Opinions On Tallahassee Trip Divide ITID Officials

Indian Trail Improvement District supervisors gave reports Wednesday on their March 4-8 trip to Tallahassee for Palm Beach County Days.

ITID President Jennifer Hager said it had been her first trip to Tallahassee for Palm Beach County Days, and she was not satisfied with the format.

“Scheduled appointments, in my opinion, were made with the wrong people,” Hager said. “I feel like our district suffered greatly with [Tropical Storm] Isaac. I don’t think I need to go talk to anybody in Tallahassee about special districts or parks or State Road 7 or any such things except not flooding ever again. Nothing about drainage was on anything for me to see anybody about.”

Hager asked who made the Tallahassee itinerary, and District Administrator Tanya Quickel said the items listed were decided by a task force and approved by a majority of the board.

“There are still active items that are being considered as well,” Quickel said. “The governor has $8.3 million for the Corbett levee in his budget, and that was discussed with all of the people that we had appointments established with.”

Hager said she agreed that the $8.3 million was important, but that Corbett belonged to the state, not the district. “It doesn’t belong to us; it doesn’t belong to Palm Beach County,” she said.

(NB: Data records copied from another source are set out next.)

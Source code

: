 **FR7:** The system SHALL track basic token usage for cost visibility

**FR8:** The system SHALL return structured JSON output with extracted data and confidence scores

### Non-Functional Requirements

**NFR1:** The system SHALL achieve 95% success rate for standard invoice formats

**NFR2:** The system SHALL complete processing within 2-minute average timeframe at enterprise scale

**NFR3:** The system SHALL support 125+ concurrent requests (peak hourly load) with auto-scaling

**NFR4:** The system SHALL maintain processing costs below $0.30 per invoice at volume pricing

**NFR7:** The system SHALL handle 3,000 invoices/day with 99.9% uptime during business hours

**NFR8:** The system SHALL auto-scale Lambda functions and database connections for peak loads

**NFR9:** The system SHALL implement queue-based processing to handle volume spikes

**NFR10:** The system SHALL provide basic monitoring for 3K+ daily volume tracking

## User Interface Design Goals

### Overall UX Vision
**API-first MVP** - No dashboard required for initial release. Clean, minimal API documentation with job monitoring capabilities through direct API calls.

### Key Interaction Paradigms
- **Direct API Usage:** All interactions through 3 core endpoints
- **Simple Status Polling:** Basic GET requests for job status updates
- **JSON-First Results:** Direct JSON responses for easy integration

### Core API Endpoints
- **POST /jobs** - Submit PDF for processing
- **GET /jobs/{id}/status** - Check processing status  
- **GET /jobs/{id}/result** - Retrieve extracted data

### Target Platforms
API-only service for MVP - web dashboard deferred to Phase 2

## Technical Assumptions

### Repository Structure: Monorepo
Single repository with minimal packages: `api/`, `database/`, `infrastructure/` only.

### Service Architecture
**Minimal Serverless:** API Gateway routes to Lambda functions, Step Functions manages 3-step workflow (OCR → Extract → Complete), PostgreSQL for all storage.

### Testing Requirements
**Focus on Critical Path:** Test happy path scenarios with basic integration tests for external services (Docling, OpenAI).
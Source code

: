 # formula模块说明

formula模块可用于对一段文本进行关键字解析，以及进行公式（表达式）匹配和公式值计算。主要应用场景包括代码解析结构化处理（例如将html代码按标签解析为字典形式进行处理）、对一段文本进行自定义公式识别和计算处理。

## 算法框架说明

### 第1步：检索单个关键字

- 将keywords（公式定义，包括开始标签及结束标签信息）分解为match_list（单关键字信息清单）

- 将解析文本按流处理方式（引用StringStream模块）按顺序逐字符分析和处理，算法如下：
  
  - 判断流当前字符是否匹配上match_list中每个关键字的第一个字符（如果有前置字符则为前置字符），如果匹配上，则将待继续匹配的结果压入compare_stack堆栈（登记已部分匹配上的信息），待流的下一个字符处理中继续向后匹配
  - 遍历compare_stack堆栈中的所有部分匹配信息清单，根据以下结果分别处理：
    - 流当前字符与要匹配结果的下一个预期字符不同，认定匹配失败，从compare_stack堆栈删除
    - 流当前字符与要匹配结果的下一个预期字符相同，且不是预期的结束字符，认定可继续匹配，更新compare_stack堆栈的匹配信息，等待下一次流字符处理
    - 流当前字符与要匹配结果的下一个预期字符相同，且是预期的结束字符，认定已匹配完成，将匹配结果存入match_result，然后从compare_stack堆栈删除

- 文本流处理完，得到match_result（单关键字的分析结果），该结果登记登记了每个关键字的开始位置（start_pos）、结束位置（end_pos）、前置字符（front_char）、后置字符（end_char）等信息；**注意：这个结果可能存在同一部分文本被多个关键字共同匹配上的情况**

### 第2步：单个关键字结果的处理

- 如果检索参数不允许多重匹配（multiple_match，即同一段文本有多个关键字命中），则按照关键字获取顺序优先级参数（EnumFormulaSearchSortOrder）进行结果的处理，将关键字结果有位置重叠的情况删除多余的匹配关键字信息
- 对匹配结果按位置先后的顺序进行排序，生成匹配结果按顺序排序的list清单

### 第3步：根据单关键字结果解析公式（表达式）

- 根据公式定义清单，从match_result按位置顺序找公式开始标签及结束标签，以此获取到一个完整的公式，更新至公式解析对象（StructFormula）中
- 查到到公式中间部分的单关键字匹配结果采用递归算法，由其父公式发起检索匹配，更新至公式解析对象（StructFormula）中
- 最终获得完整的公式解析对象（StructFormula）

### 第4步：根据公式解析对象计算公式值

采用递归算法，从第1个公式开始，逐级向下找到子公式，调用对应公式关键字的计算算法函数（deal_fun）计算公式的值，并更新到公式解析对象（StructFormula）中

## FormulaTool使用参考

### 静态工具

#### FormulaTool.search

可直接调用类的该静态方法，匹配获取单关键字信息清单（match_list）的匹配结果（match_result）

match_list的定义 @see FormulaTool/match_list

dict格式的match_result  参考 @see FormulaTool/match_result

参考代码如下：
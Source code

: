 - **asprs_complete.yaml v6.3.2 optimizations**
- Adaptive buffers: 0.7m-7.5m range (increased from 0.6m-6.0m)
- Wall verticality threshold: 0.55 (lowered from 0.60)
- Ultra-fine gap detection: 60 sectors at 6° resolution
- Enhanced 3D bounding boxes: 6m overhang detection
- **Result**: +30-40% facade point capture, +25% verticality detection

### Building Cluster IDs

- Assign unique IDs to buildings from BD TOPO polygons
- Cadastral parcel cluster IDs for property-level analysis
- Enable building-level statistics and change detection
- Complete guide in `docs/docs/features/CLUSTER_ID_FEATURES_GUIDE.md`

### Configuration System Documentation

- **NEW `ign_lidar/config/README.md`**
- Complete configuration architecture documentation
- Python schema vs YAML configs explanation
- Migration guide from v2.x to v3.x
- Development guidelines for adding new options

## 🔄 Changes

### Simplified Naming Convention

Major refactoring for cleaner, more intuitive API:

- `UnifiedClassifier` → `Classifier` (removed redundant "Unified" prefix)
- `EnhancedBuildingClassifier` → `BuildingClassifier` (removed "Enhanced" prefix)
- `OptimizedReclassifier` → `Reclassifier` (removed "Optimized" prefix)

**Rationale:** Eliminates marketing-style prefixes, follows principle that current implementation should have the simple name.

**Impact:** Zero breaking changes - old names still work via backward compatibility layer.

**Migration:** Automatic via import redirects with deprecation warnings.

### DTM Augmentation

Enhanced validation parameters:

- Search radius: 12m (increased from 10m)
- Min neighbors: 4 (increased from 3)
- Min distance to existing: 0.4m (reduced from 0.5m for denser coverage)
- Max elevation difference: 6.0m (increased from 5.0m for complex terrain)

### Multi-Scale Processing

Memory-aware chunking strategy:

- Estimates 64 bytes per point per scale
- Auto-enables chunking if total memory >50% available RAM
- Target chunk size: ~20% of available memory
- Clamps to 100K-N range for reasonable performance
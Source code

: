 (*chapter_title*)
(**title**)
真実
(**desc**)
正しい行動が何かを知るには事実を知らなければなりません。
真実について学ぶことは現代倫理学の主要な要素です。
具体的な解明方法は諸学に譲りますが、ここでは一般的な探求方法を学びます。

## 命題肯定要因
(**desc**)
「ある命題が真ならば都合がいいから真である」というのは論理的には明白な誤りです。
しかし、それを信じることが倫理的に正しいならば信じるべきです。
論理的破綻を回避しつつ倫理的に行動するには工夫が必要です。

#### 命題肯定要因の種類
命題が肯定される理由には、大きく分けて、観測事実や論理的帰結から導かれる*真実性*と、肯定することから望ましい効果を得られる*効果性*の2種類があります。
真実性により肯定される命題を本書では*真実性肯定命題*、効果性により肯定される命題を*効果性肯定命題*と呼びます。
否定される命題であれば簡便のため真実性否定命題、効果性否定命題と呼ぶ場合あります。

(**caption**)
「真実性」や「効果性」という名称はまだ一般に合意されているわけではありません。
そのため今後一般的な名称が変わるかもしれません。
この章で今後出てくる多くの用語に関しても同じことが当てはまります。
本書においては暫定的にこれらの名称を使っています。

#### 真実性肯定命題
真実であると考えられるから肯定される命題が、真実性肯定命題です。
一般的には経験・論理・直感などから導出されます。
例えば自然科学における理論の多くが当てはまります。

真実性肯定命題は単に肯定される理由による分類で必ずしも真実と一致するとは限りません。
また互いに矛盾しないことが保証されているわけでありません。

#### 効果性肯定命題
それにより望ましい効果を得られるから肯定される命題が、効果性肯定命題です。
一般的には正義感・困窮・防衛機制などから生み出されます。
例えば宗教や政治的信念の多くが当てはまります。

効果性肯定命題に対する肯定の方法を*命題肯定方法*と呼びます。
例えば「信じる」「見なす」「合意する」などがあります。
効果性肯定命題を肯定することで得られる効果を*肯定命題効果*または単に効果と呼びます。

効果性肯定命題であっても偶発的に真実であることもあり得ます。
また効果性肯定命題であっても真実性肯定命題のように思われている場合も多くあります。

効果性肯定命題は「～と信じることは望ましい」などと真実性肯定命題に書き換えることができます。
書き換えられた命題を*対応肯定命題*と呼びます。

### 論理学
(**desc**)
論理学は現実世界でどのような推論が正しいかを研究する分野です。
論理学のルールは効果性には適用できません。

Quickel replied that the existing Corbett berm at the MO Canal is in Indian Trail’s easement, and the new berm will be built on Corbett land because there is no room elsewhere.

“I’m just saying that the governor should be doing that anyway,” Hager explained. “I don’t want to be doing any more back flips over the berm. That’s wonderful that we’re doing that, but I feel like we all should have been there pleading for drainage, and no one went there to do that. I don’t understand.”

“I respectfully disagree with that statement,” Quickel said.

Supervisor Michelle Damone said the local delegation supported the $8.3 million for the berm proposed in the governor’s budget, which has not yet been approved. “The local delegation met here in Palm Beach County prior to the legislative session,” she said. “Everyone had the opportunity to speak about legislation to a legislator from our area.”

Damone said she had met with legislators to ask them to follow the $8.3 million through the session. “I did that while I was in Tallahassee because that is part of the overall experience of Isaac,” she said. “We have lots of approaches and lots of opportunities we need to tackle to get better drainage for our community.”

Hager said she was disappointed because she had to explain what a special district was to some of the people she was scheduled to meet with. “There are five people on here for transportation. Three are new, and I had to explain to them,” Hager said. “I don’t think I need to go to Tallahassee to explain what a special district is.”

Damone said there are new Florida Department of Transportation people every time the governor changes, and there are issues that he and his staff are not familiar with that need to be explained.

Hager said she did not understand why she was scheduled to meet with legislators from out of the area who did not appear to be relevant, but Damone explained that they sit on committees that local bills would pass through for approval before they get to the floor.

Supervisor Ralph Bair said some of the people he spoke with knew nothing about special districts — only what they had heard from the governor. “We had to explain to them exactly what we took care of — roads, drainage, recreation — whatever it was to make sure, that number-one, we stay alive as far as a district goes, because we serve the people here,” Bair said. “We are the local government, and we made them understand that.”

Damone noted that Senate Bill 538, which would make special districts dependent on a local general-purpose government, such as the county, is detrimental to all special districts, yet it passed through the State Senate while they were there. She spoke with several senators, including the sponsor, explaining what the Indian Trail Improvement District was.

“I gave them our handouts and maps that Tanya provided in each of our packages so that they would know that we are a healthy, vibrant special district serving 39,000 people, and I gave them the characteristics of our community,” she said. “That bill is something we need to watch.”

Damone said part of the problem was that the supervisors did not work as a team in Tallahassee. “I tackled the job as best I could, but we normally work as a team,” she said.

In other business, the board denied the county’s application for a special permit to build a new driveway to its Mecca Repump Station because it would be rerouting traffic including 18-wheelers through a residential neighborhood.

The Mecca Repump Station driveway currently runs north to the unpaved right of way for Seminole Pratt Whitney Road, and the county asked to reroute it south across a canal to 100th Lane North about 90 feet west of Grapeview Blvd.

Engineer Rebecca Travis, representing the county, said the driveway is needed because the current driveway will be abandoned when the Mecca property is sold to the South Florida Water Management District. After hearing several residents, including many who live in the vicinity, speak against the proposal, Damone made a motion to deny the permit, which carried unanimously.

 

ABOVE: The Indian Trail Improvement District Board of Supervisors.